**Material shown**
[Start of Attachment]

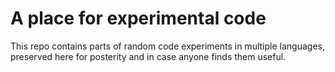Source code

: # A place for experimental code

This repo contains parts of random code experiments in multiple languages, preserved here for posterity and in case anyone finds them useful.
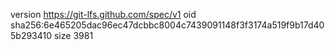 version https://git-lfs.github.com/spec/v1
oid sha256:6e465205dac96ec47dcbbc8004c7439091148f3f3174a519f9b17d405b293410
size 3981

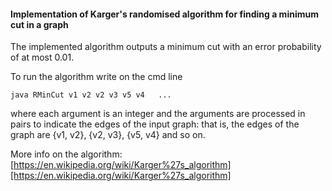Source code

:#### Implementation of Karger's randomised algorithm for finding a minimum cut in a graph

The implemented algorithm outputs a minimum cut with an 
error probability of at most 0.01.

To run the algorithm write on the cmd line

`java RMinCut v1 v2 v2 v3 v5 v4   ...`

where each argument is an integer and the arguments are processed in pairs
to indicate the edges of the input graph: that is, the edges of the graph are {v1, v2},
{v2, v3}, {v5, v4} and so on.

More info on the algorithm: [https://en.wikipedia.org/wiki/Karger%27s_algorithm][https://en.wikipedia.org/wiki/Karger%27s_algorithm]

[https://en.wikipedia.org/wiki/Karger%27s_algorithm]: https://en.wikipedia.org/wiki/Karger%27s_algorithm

[End of Attachment]

**Work request**
Lines holding "minimum" in the data above: copy each of them.

**Answer area**
:#### Implementation of Karger's randomised algorithm for finding a minimum cut in a graph
The implemented algorithm outputs a minimum cut with an 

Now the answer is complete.